CD47 blockade alleviates acute rejection of allogeneic mouse liver transplantation by reducing ischemia/reperfusion injury.

Abstract Despite advances in immunosuppressive therapies, acute rejection response is still a serious concern especially in the early phase after liver transplantation. This study aimed to evaluate whether blocking the TSP1-CD47 signaling pathway could attenuate the acute rejection after liver transplantation. An allogeneic mouse orthotopic liver transplantation model (Balb/c→C3H) with prolonged cold ischemic phase was used to induce severe IRI and lethal acute rejection. CD47mAb or isotype matched-control IgG2a was administered to donor liver during graft perfusion. Recipients were sacrificed at 1d, 3d, 5d and 7d after reperfusion. Blood samples were collected to evaluate serum alanine aminotransferase, total bilirubin, HMGB-1,TNF-α, IL-2 and INF-γ level. Flow cytometric analysis was used to detect the strength of innate and adaptive immune response.

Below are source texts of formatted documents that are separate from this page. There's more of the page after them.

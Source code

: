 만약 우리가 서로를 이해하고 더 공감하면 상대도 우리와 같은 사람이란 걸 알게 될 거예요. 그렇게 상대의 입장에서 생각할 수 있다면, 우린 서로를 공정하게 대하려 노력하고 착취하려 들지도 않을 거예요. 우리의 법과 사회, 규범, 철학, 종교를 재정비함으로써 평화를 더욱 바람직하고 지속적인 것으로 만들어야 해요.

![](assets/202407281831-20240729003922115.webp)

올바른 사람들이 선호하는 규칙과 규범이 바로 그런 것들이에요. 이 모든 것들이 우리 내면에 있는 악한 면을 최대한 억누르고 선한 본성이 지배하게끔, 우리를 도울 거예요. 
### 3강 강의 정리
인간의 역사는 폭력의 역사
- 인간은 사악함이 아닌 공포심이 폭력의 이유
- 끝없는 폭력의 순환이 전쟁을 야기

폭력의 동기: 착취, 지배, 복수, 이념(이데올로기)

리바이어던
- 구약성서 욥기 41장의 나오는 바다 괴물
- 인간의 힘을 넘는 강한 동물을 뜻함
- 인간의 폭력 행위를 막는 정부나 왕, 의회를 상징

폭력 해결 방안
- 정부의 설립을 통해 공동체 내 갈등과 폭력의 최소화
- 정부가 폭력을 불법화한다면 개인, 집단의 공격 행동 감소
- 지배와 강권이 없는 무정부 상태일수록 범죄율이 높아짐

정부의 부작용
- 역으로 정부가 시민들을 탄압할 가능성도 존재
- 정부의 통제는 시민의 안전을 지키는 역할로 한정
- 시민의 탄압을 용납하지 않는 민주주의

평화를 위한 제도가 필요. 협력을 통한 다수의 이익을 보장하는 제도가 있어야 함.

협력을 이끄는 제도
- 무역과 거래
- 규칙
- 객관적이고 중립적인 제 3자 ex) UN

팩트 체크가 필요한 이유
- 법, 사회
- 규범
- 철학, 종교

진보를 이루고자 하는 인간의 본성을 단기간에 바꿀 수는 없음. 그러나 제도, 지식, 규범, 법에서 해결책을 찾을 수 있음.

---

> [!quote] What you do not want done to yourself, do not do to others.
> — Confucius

Liver tissue was obtained for HE, TUNEL staining and F4/80 immumohistochemical staining. Moreover, we conducted a mixed lymphocyte reaction treated with IgG2a or CD47mAb. Mice in CD47mAb-treated group demonstrated improved survival and significantly lower increase in Suzuki score, apoptosis index, acute rejection index, serum alanine aminotransferase, total bilirubin, HMGB-1, TNF-α, IL-2, INF-γ level and the degree of Kupffer cells' activation especially in the early phase of acute rejection. In addition, Pearson's correlation analysis confirmed significant correlation between Suzuki score/ALT and acute rejection index. The in vitro inhibition assay showed that CD47 blockade couldn’t directly inhibit recipient lymphocyte proliferation. Based on the evidence that TSP1-CD47 signaling blockade with CD47mAb could alleviate acute rejection by reducing the extent of IRI after liver transplantation indirectly, this study provided a basis for new interventions and management methods to support better transplant outcomes.